5 del 23 gennaio 2001, n.66 del 20 marzo 2001 e la legge Gasparri, la
n.112 del 3 maggio 2004) e hanno recepito la normativa prevista dall’Unione
europea che agevola la diffusione del digitale terrestre in tutti i Paesi
del Vecchio Continente.

È probabile che la scadenza del 31 dicembre
2006 venga "ridimensionata" per consentire ai broadcaster
di completare la mappatura del territorio. Attualmente, la Rai sostiene
di aver raggiunto il 70% di copertura e i dati di vendita segnano quota
tre milioni di decoder installati garantendo un tasso di penetrazione
nelle famiglie del 15 per cento.

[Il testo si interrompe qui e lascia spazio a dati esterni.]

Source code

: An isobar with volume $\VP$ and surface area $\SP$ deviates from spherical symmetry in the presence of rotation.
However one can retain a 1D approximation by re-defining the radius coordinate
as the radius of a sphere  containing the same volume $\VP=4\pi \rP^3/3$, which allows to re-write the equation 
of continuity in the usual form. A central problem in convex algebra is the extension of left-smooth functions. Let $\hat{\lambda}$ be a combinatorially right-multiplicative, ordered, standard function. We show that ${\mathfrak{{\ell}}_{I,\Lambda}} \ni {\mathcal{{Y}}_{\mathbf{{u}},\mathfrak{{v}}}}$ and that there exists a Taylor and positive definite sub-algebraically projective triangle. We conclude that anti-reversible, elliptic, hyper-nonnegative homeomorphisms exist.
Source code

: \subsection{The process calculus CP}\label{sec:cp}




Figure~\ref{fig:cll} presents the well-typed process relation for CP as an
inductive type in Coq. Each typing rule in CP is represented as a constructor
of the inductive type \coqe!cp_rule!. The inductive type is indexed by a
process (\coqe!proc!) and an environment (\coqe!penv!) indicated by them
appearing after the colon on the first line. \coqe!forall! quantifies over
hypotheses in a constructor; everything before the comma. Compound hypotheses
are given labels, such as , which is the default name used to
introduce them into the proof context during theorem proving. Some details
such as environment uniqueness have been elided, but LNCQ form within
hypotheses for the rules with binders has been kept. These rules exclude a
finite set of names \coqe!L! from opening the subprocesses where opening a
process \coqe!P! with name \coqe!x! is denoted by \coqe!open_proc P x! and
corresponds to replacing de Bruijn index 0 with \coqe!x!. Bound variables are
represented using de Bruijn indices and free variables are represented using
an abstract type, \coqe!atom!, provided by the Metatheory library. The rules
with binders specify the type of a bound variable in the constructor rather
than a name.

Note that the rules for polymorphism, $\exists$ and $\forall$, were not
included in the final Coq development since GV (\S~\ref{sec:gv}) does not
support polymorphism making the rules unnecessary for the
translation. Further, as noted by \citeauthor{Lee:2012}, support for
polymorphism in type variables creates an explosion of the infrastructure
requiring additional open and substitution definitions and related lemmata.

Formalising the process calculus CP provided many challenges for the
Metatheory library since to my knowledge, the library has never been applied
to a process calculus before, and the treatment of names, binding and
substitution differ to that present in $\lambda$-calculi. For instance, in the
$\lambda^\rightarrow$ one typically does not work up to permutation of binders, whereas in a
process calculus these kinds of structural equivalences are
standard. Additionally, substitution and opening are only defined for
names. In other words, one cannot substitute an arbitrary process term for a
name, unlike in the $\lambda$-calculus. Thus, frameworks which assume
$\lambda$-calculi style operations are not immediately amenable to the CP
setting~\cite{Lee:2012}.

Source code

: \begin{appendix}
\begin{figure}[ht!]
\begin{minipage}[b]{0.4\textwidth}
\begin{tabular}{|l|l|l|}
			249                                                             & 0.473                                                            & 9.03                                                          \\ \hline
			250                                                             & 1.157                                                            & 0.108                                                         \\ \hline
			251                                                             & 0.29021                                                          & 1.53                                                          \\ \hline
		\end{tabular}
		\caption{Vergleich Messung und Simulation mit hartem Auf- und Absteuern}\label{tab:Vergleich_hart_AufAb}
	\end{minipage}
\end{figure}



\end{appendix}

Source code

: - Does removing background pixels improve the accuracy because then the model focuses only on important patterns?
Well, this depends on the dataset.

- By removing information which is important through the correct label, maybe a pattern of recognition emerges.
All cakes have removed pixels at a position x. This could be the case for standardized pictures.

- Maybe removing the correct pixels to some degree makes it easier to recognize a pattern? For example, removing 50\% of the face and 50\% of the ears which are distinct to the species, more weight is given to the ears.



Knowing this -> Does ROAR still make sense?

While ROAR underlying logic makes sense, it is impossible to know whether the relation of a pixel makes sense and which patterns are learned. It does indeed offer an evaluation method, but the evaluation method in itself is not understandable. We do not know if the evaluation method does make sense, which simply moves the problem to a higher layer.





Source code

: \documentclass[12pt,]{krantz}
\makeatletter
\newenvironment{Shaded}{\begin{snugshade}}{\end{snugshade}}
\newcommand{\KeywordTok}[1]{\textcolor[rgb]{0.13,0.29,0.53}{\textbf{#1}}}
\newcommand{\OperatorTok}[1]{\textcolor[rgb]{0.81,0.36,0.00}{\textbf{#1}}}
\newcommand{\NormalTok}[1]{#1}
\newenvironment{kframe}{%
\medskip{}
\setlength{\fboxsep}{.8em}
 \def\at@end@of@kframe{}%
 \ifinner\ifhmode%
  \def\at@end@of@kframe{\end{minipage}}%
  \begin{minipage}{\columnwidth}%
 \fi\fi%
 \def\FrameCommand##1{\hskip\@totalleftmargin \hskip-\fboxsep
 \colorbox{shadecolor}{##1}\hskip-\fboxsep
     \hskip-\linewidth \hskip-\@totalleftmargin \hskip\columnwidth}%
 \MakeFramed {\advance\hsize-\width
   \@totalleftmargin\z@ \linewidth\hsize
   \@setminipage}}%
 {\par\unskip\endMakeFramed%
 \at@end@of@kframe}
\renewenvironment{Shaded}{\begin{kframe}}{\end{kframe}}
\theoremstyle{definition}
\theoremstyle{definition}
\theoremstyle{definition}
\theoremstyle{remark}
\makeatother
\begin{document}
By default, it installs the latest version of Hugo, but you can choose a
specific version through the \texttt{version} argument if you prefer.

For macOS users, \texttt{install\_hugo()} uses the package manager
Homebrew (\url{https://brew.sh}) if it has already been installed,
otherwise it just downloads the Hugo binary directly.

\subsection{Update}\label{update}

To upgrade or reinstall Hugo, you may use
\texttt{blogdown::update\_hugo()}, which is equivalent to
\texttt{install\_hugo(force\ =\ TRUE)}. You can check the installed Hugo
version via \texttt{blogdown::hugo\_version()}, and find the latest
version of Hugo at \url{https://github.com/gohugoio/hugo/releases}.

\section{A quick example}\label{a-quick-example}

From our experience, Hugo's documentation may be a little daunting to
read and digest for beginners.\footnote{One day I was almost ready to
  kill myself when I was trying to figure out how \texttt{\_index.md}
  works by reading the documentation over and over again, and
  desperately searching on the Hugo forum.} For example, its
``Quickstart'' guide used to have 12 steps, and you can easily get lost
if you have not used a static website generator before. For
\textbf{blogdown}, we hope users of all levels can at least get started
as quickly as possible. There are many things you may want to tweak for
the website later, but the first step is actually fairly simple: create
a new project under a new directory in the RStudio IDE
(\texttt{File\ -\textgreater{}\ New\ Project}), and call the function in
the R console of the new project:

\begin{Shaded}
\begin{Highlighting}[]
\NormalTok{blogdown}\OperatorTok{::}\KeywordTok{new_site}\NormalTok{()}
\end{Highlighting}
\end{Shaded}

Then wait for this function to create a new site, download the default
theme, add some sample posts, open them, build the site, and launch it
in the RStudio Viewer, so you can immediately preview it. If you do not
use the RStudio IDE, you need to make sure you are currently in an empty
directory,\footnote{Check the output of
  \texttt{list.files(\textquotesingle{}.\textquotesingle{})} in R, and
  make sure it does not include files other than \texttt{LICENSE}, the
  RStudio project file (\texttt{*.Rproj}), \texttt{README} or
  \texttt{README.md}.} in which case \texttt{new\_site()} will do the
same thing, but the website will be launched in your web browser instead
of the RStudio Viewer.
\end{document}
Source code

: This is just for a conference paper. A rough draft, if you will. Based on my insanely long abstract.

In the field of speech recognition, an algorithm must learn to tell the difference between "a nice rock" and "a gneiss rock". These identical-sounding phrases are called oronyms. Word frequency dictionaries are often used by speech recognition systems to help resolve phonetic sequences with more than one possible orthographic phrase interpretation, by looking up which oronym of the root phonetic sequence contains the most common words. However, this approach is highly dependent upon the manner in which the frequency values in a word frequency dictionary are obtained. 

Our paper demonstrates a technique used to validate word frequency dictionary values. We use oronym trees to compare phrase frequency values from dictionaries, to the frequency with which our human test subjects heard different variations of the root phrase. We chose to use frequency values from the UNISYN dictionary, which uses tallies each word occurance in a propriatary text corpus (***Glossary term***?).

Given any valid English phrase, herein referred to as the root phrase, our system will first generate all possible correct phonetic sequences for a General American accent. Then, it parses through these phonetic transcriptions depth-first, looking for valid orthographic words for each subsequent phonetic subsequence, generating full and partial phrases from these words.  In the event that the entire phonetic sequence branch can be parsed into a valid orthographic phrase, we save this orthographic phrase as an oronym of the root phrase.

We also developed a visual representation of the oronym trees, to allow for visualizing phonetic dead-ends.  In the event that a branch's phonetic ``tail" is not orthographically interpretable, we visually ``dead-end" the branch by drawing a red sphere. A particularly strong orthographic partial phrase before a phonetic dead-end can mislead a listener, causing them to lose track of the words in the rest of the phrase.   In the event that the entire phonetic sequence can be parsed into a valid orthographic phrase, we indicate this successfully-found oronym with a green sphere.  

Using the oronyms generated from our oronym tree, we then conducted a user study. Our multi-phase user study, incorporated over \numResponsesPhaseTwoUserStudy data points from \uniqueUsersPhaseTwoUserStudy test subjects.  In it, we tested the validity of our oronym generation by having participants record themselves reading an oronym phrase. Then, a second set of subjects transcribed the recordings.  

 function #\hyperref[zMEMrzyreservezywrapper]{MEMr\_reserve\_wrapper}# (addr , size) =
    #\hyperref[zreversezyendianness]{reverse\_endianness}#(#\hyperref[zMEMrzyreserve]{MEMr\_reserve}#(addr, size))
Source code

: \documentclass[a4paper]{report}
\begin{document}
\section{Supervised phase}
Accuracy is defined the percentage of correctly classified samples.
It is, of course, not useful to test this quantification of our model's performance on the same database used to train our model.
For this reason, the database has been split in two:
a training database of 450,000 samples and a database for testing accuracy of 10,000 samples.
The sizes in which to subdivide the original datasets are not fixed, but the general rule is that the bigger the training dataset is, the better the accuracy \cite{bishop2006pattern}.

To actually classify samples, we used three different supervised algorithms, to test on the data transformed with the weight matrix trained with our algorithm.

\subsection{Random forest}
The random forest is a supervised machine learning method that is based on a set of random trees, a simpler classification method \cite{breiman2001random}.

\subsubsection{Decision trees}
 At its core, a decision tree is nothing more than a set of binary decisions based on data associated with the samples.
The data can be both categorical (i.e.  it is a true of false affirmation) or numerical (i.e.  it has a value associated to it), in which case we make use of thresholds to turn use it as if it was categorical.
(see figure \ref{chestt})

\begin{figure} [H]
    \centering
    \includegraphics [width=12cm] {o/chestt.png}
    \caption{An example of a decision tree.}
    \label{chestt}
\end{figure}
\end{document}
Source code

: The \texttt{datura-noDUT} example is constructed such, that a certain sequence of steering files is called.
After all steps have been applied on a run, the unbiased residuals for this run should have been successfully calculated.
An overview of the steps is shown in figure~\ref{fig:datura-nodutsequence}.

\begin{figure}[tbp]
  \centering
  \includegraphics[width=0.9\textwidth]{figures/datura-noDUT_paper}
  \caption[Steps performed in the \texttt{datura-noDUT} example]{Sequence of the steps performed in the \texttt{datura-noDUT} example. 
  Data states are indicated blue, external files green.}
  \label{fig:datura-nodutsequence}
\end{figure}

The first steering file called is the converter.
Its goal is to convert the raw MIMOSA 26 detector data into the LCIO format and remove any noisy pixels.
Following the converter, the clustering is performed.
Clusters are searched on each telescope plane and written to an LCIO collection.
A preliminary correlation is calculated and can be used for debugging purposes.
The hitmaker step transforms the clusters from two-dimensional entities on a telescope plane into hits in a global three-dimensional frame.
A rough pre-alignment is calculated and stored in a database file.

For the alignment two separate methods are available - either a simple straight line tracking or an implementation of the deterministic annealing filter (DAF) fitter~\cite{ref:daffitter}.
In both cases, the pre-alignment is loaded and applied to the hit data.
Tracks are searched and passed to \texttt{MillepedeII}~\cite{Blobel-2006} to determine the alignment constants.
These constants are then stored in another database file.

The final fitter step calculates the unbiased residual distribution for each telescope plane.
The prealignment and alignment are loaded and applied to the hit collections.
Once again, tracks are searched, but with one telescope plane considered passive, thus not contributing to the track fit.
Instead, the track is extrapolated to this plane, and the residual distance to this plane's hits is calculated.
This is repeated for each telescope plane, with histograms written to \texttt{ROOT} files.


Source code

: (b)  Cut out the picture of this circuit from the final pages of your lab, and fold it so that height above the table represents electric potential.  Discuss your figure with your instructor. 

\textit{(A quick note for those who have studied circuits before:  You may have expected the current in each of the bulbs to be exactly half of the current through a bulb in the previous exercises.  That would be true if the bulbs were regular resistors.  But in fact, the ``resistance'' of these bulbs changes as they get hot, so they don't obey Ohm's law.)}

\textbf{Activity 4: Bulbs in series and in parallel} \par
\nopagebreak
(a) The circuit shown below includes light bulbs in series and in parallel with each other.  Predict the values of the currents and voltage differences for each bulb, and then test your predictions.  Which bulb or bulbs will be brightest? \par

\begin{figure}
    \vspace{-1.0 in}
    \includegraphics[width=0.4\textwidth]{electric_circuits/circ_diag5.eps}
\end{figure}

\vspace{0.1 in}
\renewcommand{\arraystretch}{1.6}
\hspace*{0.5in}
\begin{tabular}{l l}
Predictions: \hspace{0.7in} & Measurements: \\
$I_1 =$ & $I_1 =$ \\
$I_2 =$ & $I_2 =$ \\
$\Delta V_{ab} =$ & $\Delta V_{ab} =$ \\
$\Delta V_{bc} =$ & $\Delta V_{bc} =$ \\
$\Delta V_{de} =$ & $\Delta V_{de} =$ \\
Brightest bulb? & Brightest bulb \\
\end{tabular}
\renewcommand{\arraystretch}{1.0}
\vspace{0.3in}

La rivoluzione riguarderà oltre
20 milioni di abitazioni e circa 50 milioni di apparecchi televisivi e
questo dato, da solo, fa comprendere il valore della transazione al digitale
terrestre. Ma c’è di più. Raramente abbiamo assistito
a una rivoluzione tecnologica che non richiedesse uno sforzo, culturale
oltre che economico, all’utente. Per usufruire dei servizi accessibili
mediante il digitale terrestre, infatti, non bisogna cambiare l’infrastruttura
tecnologica: il segnale arriva dall’antenna che abbiamo sempre usato
e si fruisce del servizio mediante un apparecchio ben noto, il televisore.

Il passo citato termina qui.